And Blaine cannot speak. Cannot form words, cannot form thoughts. Can only press the phone to his ear and choke on his own tears as he listens to his dad’s steady breathing over the phone. In and out, in and out, simple and straightforward, and of all the hundreds of ways that conversation could have gone he never, ever dared to dream that it could be anything even remotely close to what that was. To what that meant.
He has no idea how long he sits there, his father’s words pounding in his chest like a heartbeat and just as warm and alive, as his sobs begin to slow and ease and finally, finally stop. The entire time, William stays on the line: listens silently, and steadfastly, and Blaine thinks that most people would try to be comforting. Say there there and it’s okay and everything is going to be all right, but it’s not in his father’s nature and it doesn’t matter. Because no empty, meaningless words of comfort could possibly mean more than what his father has already told him tonight.

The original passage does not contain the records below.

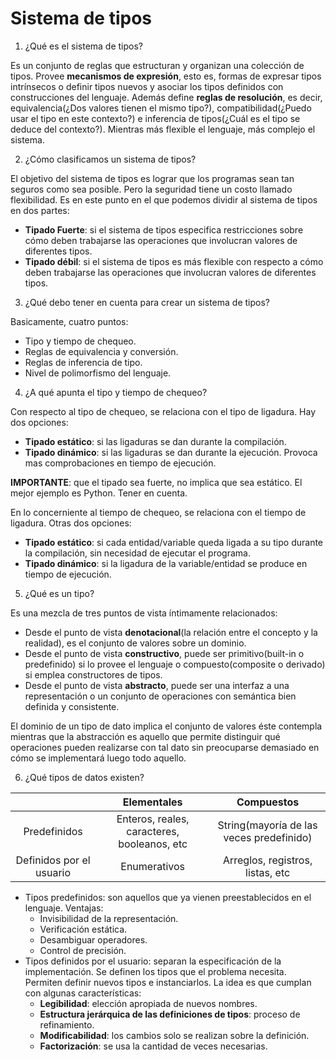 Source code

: # Sistema de tipos

1. ¿Qué es el sistema de tipos?

Es un conjunto de reglas que estructuran y organizan una colección de tipos. Provee **mecanismos de expresión**, esto es, formas de expresar tipos intrínsecos o definir tipos nuevos y asociar los tipos definidos con construcciones del lenguaje. Además define **reglas de resolución**, es decir, equivalencia(¿Dos valores tienen el mismo tipo?), compatibilidad(¿Puedo usar el tipo en este contexto?) e inferencia de tipos(¿Cuál es el tipo se deduce del contexto?). Mientras más flexible el lenguaje, más complejo el sistema.

2. ¿Cómo clasificamos un sistema de tipos?

El objetivo del sistema de tipos es lograr que los programas sean tan seguros como sea posible. Pero la seguridad tiene un costo llamado flexibilidad. Es en este punto en el que podemos dividir al sistema de tipos en dos partes:
* **Tipado Fuerte**: si el sistema de tipos especifica restricciones sobre cómo deben trabajarse las operaciones que involucran valores de diferentes tipos. 
* **Tipado débil**: si el sistema de tipos es más flexible con respecto a cómo deben trabajarse las operaciones que involucran valores de diferentes tipos.

3. ¿Qué debo tener en cuenta para crear un sistema de tipos?

Basicamente, cuatro puntos:
* Tipo y tiempo de chequeo.
* Reglas de equivalencia y conversión.
* Reglas de inferencia de tipo.
* Nivel de polimorfismo del lenguaje.

4. ¿A qué apunta el tipo y tiempo de chequeo?

Con respecto al tipo de chequeo, se relaciona con el tipo de ligadura. Hay dos opciones:
* **Tipado estático**: si las ligaduras se dan durante la compilación.
* **Tipado dinámico**: si las ligaduras se dan durante la ejecución. Provoca mas comprobaciones en tiempo de ejecución.

**IMPORTANTE**: que el tipado sea fuerte, no implica que sea estático. El mejor ejemplo es Python. Tener en cuenta.

En lo concerniente al tiempo de chequeo, se relaciona con el tiempo de ligadura. Otras dos opciones:
* **Tipado estático**: si cada entidad/variable queda ligada a su tipo durante la compilación, sin necesidad de ejecutar el programa.
* **Tipado dinámico**: si la ligadura de la variable/entidad se produce en tiempo de ejecución.

5. ¿Qué es un tipo?

Es una mezcla de tres puntos de vista íntimamente relacionados:
* Desde el punto de vista **denotacional**(la relación entre el concepto y la realidad), es el conjunto de valores sobre un dominio.
* Desde el punto de vista **constructivo**, puede ser primitivo(built-in o predefinido) si lo provee el lenguaje o compuesto(composite o derivado) si emplea constructores de tipos.
* Desde el punto de vista **abstracto**, puede ser una interfaz a una representación o un conjunto de operaciones con semántica bien definida y consistente.

El dominio de un tipo de dato implica el conjunto de valores éste contempla mientras que la abstracción es aquello que permite distinguir qué operaciones pueden realizarse con tal dato sin preocuparse demasiado en cómo se implementará luego todo aquello.

6. ¿Qué tipos de datos existen?

||Elementales|Compuestos|
|:---:|:---:|:---:|
|Predefinidos|Enteros, reales, caracteres, booleanos, etc|String(mayoría de las veces predefinido)|
|Definidos por el usuario|Enumerativos|Arreglos, registros, listas, etc|

* Tipos predefinidos: son aquellos que ya vienen preestablecidos en el lenguaje. Ventajas:
  + Invisibilidad de la representación.
  + Verificación estática.
  + Desambiguar operadores.
  + Control de precisión.
* Tipos definidos por el usuario: separan la especificación de la implementación. Se definen los tipos que el problema necesita. Permiten definir nuevos tipos e instanciarlos. La idea es que cumplan con algunas características:
	+ **Legibilidad**: elección apropiada de nuevos nombres.
	+ **Estructura jerárquica de las definiciones de tipos**: proceso de refinamiento.
	+ **Modificabilidad**: los cambios solo se realizan sobre la definición.
	+ **Factorización**: se usa la cantidad de veces necesarias.
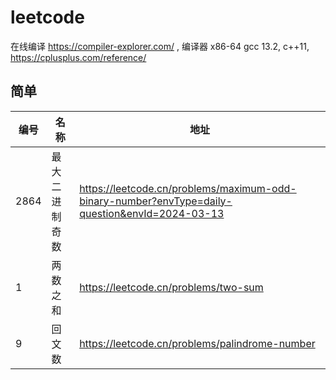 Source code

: # leetcode   

在线编译 https://compiler-explorer.com/ ,  编译器  x86-64 gcc 13.2,  c++11, https://cplusplus.com/reference/    

## 简单     

|编号|名称|  地址 |   
|----|---|-------|    
|2864| 最大二进制奇数| https://leetcode.cn/problems/maximum-odd-binary-number?envType=daily-question&envId=2024-03-13|   
|1|两数之和|https://leetcode.cn/problems/two-sum  |    
|9|回文数|https://leetcode.cn/problems/palindrome-number  |    
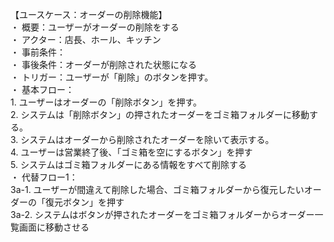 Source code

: 【ユースケース：オーダーの削除機能】   
・ 概要：ユーザーがオーダーの削除をする  
・ アクター：店長、ホール、キッチン  
・ 事前条件：  
・ 事後条件：オーダーが削除された状態になる  
・ トリガー：ユーザーが「削除」のボタンを押す。  
・ 基本フロー：  
    1. ユーザーはオーダーの「削除ボタン」を押す。  
    2. システムは「削除ボタン」の押されたオーダーをゴミ箱フォルダーに移動する。  
    3. システムはオーダーから削除されたオーダーを除いて表示する。  
    4. ユーザーは営業終了後、「ゴミ箱を空にするボタン」を押す  
    5. システムはゴミ箱フォルダーにある情報をすべて削除する  
・ 代替フロー1：    
    3a-1. ユーザーが間違えて削除した場合、ゴミ箱フォルダーから復元したいオーダーの「復元ボタン」を押す  
    3a-2. システムはボタンが押されたオーダーをゴミ箱フォルダーからオーダー一覧画面に移動させる  
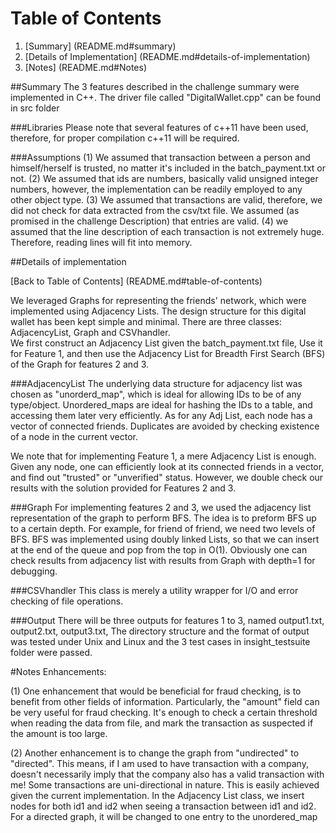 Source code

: # Table of Contents

1. [Summary] (README.md#summary)
2. [Details of Implementation] (README.md#details-of-implementation)
4. [Notes] (README.md#Notes)

##Summary
The 3 features described in the challenge summary were implemented in C++. The driver file called "DigitalWallet.cpp" can be found in src folder

###Libraries
Please note that several features of c++11 have been used, therefore, for proper compilation c++11 will be required. 

###Assumptions
(1) We assumed that transaction between a person and himself/herself is trusted, no matter it's included in the batch_payment.txt or not.
(2) We assumed that ids are numbers, basically valid unsigned integer numbers, however, the implementation can be readily employed to any other object type.
(3) We assumed that transactions are valid, therefore, we did not check for data extracted from the csv/txt file. We assumed (as promised in the challenge Description)
    that entries are valid.
(4) we assumed that the line description of each transaction is not extremely huge. Therefore, reading lines will fit into memory.


##Details of implementation

[Back to Table of Contents] (README.md#table-of-contents)

We leveraged Graphs for representing the friends' network, which were implemented using Adjacency Lists.
The design structure for this digital wallet has been kept simple and minimal. There are three classes: AdjacencyList, Graph and CSVhandler.  
We first construct an Adjacency List given the batch_payment.txt file, Use it for Feature 1, and then use the Adjacency List for Breadth First Search (BFS) of the Graph
for features 2 and 3.


###AdjacencyList
The underlying data structure for adjacency list was chosen as "unorderd_map", which is ideal for allowing IDs to be of any type/object. 
Unordered_maps are ideal for hashing the IDs to a table, and accessing them later very efficiently.
As for any Adj List, each node has a vector of connected friends. Duplicates are avoided by checking existence of a node in the current vector. 

We note that for implementing Feature 1, a mere Adjacency List is enough. Given any node, one can efficiently look at its connected friends in a vector, and find out "trusted" or "unverified" status. However, we double check our results with the solution provided for Features 2 and 3.

###Graph
For implementing features 2 and 3, we used the adjacency list representation of the graph to perform BFS. 
The idea is to preform BFS up to a certain depth. For example, for friend of friend, we need two levels of BFS. 
BFS was implemented using doubly linked Lists, so that we can insert at the end of the queue and pop from the top in O(1).
Obviously one can check results from adjacency list with results from Graph with depth=1 for debugging.


###CSVhandler
This class is merely a utility wrapper for I/O and error checking of file operations.


###Output
There will be three outputs for features 1 to 3, named output1.txt, output2.txt, output3.txt, 
The directory structure and the format of output was tested under Unix and Linux and the 3 test cases in insight_testsuite folder were passed.

#Notes
Enhancements:

(1) One enhancement that would be beneficial for fraud checking, is to benefit from other fields of information. Particularly, the "amount" field can be very useful for fraud checking. It's enough to check a certain threshold when reading the data from file, and mark the transaction as suspected if the amount is too large.

(2) Another enhancement is to change the graph from "undirected" to "directed". This means, if I am used to have transaction with a company, doesn't necessarily imply that the company also has a valid transaction with me! Some transactions are uni-directional in nature.
    This is easily achieved given the current implementation. In the Adjacency List class, we insert nodes for both id1 and id2 when seeing a transaction between id1 and id2. 
    For a directed graph, it will be changed to one entry to the unordered_map
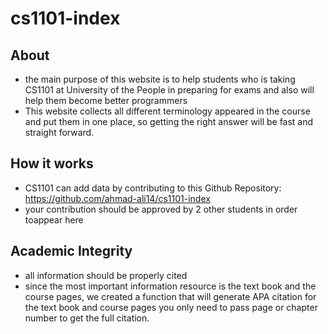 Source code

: # cs1101-index

## About

- the main purpose of this website is to help students who is taking
        CS1101 at University of the People in preparing for exams and also will
        help them become better programmers
- This website collects all different terminology appeared in the course
        and put them in one place, so getting the right answer will be fast and
        straight forward.
     
## How it works

- CS1101 can add data by contributing to this Github Repository: <https://github.com/ahmad-ali14/cs1101-index>
- your contribution should be approved by 2 other students in order toappear here
    
## Academic Integrity

- all information should be properly cited
- since the most important information resource is the text book and the course pages, we created a function that will generate APA citation for the text book and course pages you only need to pass page or chapter number to get the full citation. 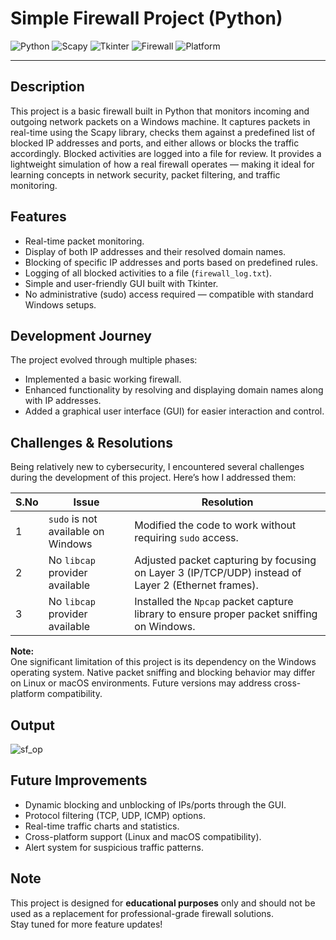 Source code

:# Simple Firewall Project (Python)

![Python](https://img.shields.io/badge/Python-3.13%2B-blue.svg)
![Scapy](https://img.shields.io/badge/Scapy-Library-yellowgreen.svg)
![Tkinter](https://img.shields.io/badge/Tkinter-GUI-lightblue.svg)
![Firewall](https://img.shields.io/badge/Firewall-Simulation-red.svg)
![Platform](https://img.shields.io/badge/Platform-Windows-important.svg)

---

## Description
This project is a basic firewall built in Python that monitors incoming and outgoing network packets on a Windows machine. It captures packets in real-time using the Scapy library, checks them against a predefined list of blocked IP addresses and ports, and either allows or blocks the traffic accordingly. Blocked activities are logged into a file for review. It provides a lightweight simulation of how a real firewall operates — making it ideal for learning concepts in network security, packet filtering, and traffic monitoring.

## Features
- Real-time packet monitoring.
- Display of both IP addresses and their resolved domain names.
- Blocking of specific IP addresses and ports based on predefined rules.
- Logging of all blocked activities to a file (`firewall_log.txt`).
- Simple and user-friendly GUI built with Tkinter.
- No administrative (sudo) access required — compatible with standard Windows setups.

## Development Journey
The project evolved through multiple phases:
- Implemented a basic working firewall.
- Enhanced functionality by resolving and displaying domain names along with IP addresses.
- Added a graphical user interface (GUI) for easier interaction and control.

## Challenges & Resolutions
Being relatively new to cybersecurity, I encountered several challenges during the development of this project. Here’s how I addressed them:

| S.No | Issue | Resolution |
|------|-------|------------|
| 1 | `sudo` is not available on Windows | Modified the code to work without requiring `sudo` access. |
| 2 | No `libcap` provider available | Adjusted packet capturing by focusing on Layer 3 (IP/TCP/UDP) instead of Layer 2 (Ethernet frames). |
| 3 | No `libcap` provider available | Installed the `Npcap` packet capture library to ensure proper packet sniffing on Windows. |

**Note:**  
One significant limitation of this project is its dependency on the Windows operating system. Native packet sniffing and blocking behavior may differ on Linux or macOS environments. Future versions may address cross-platform compatibility.

## Output
![sf_op](https://github.com/user-attachments/assets/6971f086-4b05-4782-8f02-a1b795379a29)

## Future Improvements
- Dynamic blocking and unblocking of IPs/ports through the GUI.
- Protocol filtering (TCP, UDP, ICMP) options.
- Real-time traffic charts and statistics.
- Cross-platform support (Linux and macOS compatibility).
- Alert system for suspicious traffic patterns.

## Note
This project is designed for **educational purposes** only and should not be used as a replacement for professional-grade firewall solutions.  
Stay tuned for more feature updates!
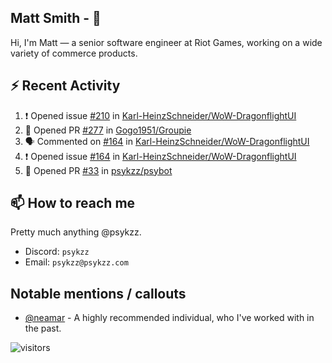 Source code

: <!--
[![PsyKzz's github stats](https://github-readme-stats.vercel.app/api?username=psykzz&show_icons=true)](https://github.com/anuraghazra/github-readme-stats)
-->

## Matt Smith - 👋
Hi, I'm Matt — a senior software engineer at Riot Games, working on a wide variety of commerce products.

## ⚡ Recent Activity

<!--START_SECTION:activity-->
1. ❗️ Opened issue [#210](https://github.com/Karl-HeinzSchneider/WoW-DragonflightUI/issues/210) in [Karl-HeinzSchneider/WoW-DragonflightUI](https://github.com/Karl-HeinzSchneider/WoW-DragonflightUI)
2. 💪 Opened PR [#277](https://github.com/Gogo1951/Groupie/pull/277) in [Gogo1951/Groupie](https://github.com/Gogo1951/Groupie)
3. 🗣 Commented on [#164](https://github.com/Karl-HeinzSchneider/WoW-DragonflightUI/issues/164) in [Karl-HeinzSchneider/WoW-DragonflightUI](https://github.com/Karl-HeinzSchneider/WoW-DragonflightUI)
4. ❗️ Opened issue [#164](https://github.com/Karl-HeinzSchneider/WoW-DragonflightUI/issues/164) in [Karl-HeinzSchneider/WoW-DragonflightUI](https://github.com/Karl-HeinzSchneider/WoW-DragonflightUI)
5. 💪 Opened PR [#33](https://github.com/psykzz/psybot/pull/33) in [psykzz/psybot](https://github.com/psykzz/psybot)
<!--END_SECTION:activity-->


## 📫 How to reach me

Pretty much anything @psykzz.

- Discord: `psykzz`
- Email: `psykzz@psykzz.com`


## Notable mentions / callouts

 - [@neamar](https://github.com/neamar) - A highly recommended individual, who I've worked with in the past.


![visitors](https://visitor-badge.glitch.me/badge?page_id=psykzz/psykzz)



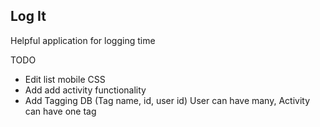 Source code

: ## Log It

Helpful application for logging time

TODO
- Edit list mobile CSS
- Add add activity functionality
- Add Tagging DB (Tag name, id, user id) User can have many, Activity can have one tag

When Blaine can finally breathe normally again, he lets out a shuddery sigh into the receiver - and his whole body slumps back against the cabinet bonelessly. Blinks, eyelashes clumped and throat sore and his heart infinitely, infinitely lighter.
“Are you all right?” William asks, not patronizing or strange about any of it. Just... calm, and easy. As though everything that just happened is matter-of-fact, usual, and not like it’s something that has been dreaming hopelessly of hearing him say for years.
“Yeah,” breathes Blaine, pressing his lips together but unable to stop the tiny, choked little laugh that escapes. “Yeah, I’m... I’m good.”
“Why did you never bring this up before now?” asks William softly, voice a bit rough, and Blaine’s whole chest tightens and constricts. He bites down on his bottom lip, mind still spinning from the entirely unexpected direction the conversation has taken.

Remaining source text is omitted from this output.